You spot a gazelle and you chase it. It bounds away easily, getting far enough ahead that it feels safe. And then we're there again, tracking it. It runs, it stops again, we catch up. It runs, it stops again, we catch up. Our weapon isn't stealth or strength or speed, it's endurance. We exhaust our prey. It's in our nature. And the prey's belief that it's far enough away to be safe is its undoing.

I bring this up because Republicans are the gazelle right now. They're way freakin' out there, far enough to forget they're involved in a chase. And we're behind them, relentless.



One thing that's happening right now is that everyone is learning the wrong lessons. Evan Bayh, for example, wrote a New York Times op-ed yesterday arguing that Democrats must embrace centrism (code for "move to the right") in order to remain relevant. This ignores the fact that the "centrist" Democrats took the biggest beating Tuesday.

Likewise, President Obama himself said yesterday, "We were in such a hurry to get things done that we didn't change how things got done," as if people are angry about obscure -- and largely unknown -- parliamentary rules. Paul Krugman dumped all over that one.

Nobody cares about this stuff -- they care about results. Nobody really cares about earmarks; they're just code for spending less (less on somebody else, of course, not me). Nobody cares about civility and bipartisanship, which in practice are code for Democrats giving in to Republican demands. Nobody cares about parliamentary maneuvers: we can argue about the role of health reform in the election, but I bet not one voter in 50 knows or cares that it was passed using reconciliation (as were the sacred Bush tax cuts we must, must retain).


Amen. To be fair, I think Obama probably knows this, but he has to play to the punditry. And that should be the lesson -- that pundits are powerful morons and they must be dealt with. But not by appeasement.

Think about it. Voters are angry with a situation that simply does not exist. There are no "death panels," President Obama is not a communist, and government spending is not why the economy is in trouble. A recent Bloomberg poll found that most people don't know "The Obama administration cut taxes for middle-class Americans, expects to make a profit on the hundreds of billions of dollars spent to rescue Wall Street banks and has overseen an economy that has grown for the past five quarters." So let me say it again; voters are angry about a situation that simply does not exist.

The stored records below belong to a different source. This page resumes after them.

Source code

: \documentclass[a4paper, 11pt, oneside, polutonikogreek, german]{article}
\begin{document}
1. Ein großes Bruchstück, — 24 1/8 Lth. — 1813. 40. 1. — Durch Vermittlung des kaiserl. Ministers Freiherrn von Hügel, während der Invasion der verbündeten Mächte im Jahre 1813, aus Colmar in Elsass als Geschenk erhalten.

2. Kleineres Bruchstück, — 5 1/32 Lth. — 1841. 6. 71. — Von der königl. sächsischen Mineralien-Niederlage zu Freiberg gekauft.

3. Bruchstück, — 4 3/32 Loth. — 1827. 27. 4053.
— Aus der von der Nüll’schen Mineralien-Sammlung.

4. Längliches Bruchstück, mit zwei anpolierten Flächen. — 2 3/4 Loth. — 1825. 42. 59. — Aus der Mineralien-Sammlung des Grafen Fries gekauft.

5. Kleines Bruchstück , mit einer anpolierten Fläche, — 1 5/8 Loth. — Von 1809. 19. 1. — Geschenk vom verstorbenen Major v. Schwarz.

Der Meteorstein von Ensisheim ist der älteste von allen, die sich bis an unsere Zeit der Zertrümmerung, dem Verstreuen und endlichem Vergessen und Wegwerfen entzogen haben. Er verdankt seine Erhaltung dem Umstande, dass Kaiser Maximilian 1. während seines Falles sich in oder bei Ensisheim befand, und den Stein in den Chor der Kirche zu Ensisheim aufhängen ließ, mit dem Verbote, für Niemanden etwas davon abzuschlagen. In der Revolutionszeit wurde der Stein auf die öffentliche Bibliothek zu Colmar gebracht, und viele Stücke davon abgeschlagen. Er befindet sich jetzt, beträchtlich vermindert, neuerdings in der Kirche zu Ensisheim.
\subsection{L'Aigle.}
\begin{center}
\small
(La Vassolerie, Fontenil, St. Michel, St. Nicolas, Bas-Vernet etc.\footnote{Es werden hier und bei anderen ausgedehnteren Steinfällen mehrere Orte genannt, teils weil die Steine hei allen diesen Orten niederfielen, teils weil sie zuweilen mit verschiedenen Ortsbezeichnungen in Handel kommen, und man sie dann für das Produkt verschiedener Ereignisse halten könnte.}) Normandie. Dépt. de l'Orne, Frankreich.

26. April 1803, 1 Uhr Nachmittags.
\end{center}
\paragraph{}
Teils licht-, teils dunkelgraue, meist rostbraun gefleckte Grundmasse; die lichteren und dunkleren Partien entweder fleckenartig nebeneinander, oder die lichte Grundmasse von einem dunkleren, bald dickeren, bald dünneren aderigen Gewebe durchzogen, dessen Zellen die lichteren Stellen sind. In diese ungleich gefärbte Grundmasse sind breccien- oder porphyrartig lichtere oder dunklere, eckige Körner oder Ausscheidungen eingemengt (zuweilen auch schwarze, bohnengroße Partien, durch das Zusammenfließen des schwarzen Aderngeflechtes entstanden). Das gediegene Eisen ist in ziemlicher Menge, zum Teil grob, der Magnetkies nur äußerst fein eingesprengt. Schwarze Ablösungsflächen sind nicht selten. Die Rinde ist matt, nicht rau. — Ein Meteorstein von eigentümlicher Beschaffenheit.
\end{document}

This is also why Republicans offer no solutions. They're the ones who set these lies in motion, so they know there's no solving these non-existent problems. In fact, soon-to-be House speaker John Boehner made it clear that they aren't going to do anything substantial. "While our new majority will serve as your voice in the people's House, we must remember it's the president who sets the agenda for our government," he said -- reactionary still. Oddly, I don't think repealing healthcare reform is an agenda item this president would set. Boehner's basically admitting that they aren't going to take leadership, because then they'd have to solve all the problems they've invented out of thin air. That'd be tough.

If we don't consider the impact of powerful liars like Glenn Beck, Rush Limbaugh, Sarah Palin, etc., we're dead in the water. If Sarah Palin says one lie for five minutes, we need to spend a week hammering it into pieces. These people have no ideas, these people have no solutions, all they have is fear and hate and lies. And it all spreads like a wildfire unless you crush it out immediately.

We need to be relentless in chasing down those lies. We're good at that. It's in our nature.